A single figure is required: the number of lines below that contain "izračunavanje".
╔══
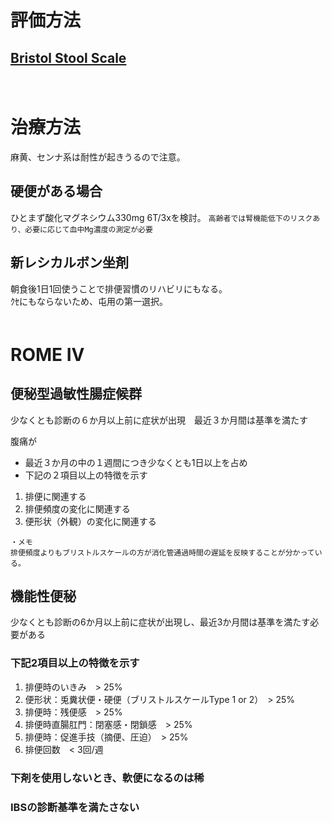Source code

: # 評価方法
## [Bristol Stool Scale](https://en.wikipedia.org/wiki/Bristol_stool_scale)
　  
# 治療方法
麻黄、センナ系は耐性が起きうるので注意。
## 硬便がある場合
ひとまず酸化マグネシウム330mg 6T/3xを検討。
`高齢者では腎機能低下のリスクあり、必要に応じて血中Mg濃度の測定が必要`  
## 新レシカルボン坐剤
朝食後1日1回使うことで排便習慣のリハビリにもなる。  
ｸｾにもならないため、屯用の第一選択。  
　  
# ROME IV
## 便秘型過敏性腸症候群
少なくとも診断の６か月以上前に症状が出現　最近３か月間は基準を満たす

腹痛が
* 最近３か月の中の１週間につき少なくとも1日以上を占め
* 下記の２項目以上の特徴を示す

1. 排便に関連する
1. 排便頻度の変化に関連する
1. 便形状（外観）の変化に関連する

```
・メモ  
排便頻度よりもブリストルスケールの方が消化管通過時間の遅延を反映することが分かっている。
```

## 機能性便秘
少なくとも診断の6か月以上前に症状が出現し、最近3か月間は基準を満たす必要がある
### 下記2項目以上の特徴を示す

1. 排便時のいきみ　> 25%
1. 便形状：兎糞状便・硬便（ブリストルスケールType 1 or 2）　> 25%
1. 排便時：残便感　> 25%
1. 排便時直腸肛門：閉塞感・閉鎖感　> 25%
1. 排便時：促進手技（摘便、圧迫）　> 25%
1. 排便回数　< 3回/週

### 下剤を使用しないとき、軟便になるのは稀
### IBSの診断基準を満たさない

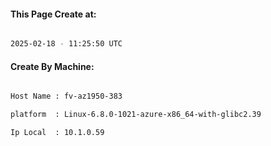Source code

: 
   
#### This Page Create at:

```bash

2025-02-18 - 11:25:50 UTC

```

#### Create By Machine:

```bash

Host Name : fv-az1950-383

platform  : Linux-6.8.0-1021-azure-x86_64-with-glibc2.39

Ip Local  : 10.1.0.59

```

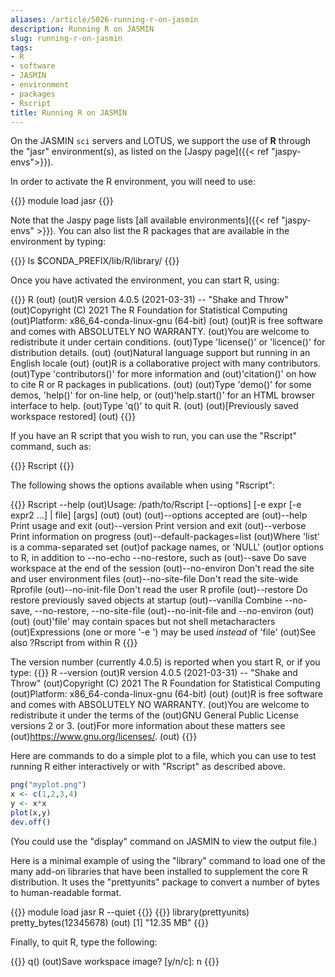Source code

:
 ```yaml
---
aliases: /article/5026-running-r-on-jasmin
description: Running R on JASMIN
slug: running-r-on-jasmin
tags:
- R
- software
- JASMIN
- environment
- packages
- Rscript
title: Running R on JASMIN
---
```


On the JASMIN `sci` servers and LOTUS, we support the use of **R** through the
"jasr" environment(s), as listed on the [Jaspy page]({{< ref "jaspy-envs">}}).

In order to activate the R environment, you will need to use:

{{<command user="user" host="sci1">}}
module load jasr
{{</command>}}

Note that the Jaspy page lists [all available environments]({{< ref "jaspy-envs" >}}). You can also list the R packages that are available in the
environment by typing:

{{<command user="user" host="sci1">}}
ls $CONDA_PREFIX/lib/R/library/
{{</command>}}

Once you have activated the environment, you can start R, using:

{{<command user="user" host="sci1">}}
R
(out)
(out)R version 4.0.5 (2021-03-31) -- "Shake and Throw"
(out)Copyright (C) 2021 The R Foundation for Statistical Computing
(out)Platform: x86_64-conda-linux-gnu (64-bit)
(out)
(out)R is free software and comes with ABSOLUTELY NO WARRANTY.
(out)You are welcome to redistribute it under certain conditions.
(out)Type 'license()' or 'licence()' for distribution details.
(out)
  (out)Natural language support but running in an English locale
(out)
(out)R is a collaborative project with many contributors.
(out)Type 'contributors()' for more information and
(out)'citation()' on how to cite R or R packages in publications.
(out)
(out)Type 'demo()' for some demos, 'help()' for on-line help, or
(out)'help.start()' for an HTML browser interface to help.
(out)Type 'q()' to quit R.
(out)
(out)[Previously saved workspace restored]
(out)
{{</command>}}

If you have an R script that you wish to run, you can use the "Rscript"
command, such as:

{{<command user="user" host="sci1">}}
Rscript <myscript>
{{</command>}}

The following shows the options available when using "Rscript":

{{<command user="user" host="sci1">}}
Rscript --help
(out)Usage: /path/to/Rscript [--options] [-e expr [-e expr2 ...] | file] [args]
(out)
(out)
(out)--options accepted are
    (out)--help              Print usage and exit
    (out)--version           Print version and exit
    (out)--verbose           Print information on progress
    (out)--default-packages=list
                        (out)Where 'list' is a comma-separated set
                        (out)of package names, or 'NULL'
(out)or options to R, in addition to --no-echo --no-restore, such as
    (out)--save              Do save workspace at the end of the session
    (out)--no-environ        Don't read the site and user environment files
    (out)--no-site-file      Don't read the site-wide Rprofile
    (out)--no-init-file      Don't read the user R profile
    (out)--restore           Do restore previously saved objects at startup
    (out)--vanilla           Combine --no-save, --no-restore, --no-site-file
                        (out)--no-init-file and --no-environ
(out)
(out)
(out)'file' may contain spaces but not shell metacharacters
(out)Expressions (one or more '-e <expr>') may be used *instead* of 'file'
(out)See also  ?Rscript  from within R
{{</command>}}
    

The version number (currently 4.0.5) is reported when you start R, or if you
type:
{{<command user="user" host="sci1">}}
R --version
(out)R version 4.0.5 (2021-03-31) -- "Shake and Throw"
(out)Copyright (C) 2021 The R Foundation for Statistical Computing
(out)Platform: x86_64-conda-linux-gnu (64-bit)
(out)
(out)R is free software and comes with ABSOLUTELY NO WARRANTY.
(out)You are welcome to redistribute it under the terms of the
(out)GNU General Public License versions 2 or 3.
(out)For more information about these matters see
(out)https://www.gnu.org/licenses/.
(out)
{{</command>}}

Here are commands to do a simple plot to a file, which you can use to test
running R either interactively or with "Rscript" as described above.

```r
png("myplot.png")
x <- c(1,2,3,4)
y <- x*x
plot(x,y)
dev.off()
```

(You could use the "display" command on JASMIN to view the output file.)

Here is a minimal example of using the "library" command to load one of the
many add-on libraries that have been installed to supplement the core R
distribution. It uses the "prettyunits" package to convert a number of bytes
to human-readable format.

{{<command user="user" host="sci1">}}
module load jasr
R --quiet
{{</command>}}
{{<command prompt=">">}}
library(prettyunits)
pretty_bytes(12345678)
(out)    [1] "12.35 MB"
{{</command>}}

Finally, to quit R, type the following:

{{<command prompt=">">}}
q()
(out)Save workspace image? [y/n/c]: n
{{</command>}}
╚══
╔══
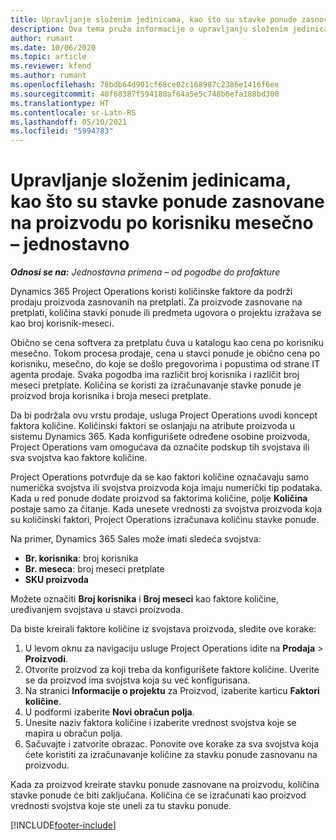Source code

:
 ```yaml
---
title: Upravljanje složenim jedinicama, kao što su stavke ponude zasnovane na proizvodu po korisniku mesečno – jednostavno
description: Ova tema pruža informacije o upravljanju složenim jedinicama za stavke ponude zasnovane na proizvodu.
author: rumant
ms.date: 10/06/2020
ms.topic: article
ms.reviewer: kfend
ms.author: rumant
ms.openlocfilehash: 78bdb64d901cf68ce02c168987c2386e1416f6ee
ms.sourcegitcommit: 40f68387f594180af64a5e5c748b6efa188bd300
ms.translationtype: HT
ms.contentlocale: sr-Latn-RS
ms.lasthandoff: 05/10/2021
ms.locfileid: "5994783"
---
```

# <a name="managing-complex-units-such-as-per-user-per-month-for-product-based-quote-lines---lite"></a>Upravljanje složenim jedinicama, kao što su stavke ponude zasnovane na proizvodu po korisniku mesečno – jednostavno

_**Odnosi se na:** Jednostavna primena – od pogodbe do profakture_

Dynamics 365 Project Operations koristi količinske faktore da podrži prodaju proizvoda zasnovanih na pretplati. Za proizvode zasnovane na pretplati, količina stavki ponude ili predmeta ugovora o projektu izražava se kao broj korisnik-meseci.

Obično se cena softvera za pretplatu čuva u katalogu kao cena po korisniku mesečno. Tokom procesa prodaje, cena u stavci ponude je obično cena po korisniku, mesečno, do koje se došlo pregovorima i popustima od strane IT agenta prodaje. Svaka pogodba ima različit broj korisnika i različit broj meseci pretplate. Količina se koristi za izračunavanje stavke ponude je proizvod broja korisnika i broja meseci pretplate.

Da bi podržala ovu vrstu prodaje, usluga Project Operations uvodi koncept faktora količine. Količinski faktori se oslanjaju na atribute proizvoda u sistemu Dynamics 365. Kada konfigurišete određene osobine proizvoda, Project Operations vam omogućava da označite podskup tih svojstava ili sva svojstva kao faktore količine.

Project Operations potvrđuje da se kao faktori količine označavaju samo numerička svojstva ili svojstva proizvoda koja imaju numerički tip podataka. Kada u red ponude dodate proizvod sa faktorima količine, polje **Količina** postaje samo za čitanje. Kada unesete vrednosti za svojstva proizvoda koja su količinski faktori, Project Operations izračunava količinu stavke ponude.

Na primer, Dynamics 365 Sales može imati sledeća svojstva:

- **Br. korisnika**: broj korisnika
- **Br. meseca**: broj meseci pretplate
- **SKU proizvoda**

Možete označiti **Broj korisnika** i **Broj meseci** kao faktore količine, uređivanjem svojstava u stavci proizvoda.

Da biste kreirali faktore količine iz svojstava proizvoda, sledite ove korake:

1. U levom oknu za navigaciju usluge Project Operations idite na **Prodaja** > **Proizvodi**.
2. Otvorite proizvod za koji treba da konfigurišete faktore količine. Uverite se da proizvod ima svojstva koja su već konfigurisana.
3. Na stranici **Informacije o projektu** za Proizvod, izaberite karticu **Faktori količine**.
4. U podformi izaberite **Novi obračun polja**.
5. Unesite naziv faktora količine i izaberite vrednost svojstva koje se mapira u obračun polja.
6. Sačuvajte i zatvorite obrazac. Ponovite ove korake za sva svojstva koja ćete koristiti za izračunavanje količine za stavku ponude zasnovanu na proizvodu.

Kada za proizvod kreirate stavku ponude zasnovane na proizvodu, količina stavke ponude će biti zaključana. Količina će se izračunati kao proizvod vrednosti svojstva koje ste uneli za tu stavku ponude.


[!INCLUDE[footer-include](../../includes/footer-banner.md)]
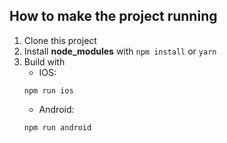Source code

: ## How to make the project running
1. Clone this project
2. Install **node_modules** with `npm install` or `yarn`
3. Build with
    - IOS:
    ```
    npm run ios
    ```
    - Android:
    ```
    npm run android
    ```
╚══
SOLUTION -
2